TASK OBJECTIVE:
Go through the data below and return each line where the string "contents" appears.

====== DATA FOR THIS TASK ======

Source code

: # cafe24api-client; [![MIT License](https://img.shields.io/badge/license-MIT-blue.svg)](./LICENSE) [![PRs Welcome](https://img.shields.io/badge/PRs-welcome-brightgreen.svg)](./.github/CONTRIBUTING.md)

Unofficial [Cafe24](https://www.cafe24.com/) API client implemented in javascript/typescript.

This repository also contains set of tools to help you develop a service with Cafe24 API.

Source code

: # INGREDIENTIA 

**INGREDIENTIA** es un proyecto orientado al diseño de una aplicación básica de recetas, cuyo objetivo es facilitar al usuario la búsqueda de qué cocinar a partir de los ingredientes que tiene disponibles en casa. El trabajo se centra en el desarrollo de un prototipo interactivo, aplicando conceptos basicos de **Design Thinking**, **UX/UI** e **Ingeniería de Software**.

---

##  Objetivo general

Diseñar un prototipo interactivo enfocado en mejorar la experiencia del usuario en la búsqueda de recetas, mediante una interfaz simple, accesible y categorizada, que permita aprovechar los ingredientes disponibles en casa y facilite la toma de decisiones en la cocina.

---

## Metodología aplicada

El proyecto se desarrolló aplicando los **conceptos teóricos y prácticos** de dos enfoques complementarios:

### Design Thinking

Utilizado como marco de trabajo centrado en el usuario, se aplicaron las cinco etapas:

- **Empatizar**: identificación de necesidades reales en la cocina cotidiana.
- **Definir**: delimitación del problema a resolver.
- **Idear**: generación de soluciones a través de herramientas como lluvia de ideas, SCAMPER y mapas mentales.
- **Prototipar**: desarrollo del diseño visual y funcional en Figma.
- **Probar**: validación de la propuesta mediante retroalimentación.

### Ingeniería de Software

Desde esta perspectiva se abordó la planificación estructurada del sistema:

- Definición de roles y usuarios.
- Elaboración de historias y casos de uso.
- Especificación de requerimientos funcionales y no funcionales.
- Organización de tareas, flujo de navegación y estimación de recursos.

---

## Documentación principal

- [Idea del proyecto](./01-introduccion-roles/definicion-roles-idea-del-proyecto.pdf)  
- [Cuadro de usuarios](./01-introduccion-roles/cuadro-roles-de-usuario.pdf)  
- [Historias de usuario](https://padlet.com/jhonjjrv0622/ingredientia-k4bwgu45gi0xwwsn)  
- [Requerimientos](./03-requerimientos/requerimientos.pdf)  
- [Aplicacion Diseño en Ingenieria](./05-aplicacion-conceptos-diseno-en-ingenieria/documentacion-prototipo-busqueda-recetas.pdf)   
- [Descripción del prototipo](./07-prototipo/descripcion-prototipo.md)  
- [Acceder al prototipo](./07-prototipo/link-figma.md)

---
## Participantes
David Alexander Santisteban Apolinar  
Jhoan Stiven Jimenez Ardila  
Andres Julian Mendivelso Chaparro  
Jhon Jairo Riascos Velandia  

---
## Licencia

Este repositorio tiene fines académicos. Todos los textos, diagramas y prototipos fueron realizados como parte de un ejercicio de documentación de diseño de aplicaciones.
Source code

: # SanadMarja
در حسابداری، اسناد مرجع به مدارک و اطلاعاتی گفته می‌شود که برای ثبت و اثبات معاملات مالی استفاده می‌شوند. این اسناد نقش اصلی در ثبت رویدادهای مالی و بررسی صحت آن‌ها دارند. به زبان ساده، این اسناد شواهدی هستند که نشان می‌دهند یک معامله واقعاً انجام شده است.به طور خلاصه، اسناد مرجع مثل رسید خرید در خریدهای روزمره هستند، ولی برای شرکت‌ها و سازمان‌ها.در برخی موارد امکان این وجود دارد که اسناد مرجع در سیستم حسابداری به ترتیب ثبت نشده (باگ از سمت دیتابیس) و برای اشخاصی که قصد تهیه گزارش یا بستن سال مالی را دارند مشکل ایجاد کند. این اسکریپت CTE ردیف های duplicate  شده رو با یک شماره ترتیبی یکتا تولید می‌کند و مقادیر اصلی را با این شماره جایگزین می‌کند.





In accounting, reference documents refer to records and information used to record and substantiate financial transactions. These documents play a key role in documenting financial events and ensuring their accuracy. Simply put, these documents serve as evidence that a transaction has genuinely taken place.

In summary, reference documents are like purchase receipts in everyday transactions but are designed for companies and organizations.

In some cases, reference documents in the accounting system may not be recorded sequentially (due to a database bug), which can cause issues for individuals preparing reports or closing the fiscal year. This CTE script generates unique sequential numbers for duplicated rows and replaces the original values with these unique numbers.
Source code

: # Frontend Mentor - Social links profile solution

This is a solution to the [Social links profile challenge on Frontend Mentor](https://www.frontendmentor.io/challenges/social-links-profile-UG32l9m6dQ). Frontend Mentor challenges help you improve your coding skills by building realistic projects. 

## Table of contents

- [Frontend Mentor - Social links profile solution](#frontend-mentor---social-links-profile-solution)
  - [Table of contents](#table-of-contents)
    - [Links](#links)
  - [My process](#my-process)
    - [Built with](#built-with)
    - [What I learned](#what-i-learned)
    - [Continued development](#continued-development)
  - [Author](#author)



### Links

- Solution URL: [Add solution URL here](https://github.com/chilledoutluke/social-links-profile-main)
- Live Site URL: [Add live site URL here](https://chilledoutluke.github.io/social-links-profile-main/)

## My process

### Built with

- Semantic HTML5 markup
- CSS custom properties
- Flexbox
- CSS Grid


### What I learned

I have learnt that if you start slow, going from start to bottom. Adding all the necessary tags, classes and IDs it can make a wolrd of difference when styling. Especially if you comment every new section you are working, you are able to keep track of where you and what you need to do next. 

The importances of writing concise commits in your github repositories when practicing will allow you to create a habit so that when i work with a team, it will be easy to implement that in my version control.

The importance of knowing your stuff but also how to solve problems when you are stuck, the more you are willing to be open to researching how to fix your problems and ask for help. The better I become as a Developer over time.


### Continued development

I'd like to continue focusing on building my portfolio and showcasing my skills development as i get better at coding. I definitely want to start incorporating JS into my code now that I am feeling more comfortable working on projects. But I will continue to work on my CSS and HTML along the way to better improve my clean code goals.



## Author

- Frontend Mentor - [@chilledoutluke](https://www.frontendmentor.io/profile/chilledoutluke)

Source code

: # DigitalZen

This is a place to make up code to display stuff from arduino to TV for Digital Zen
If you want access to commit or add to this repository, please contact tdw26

======

REPLY TO THE TASK:
## Table of contents
  - [Table of contents](#table-of-contents)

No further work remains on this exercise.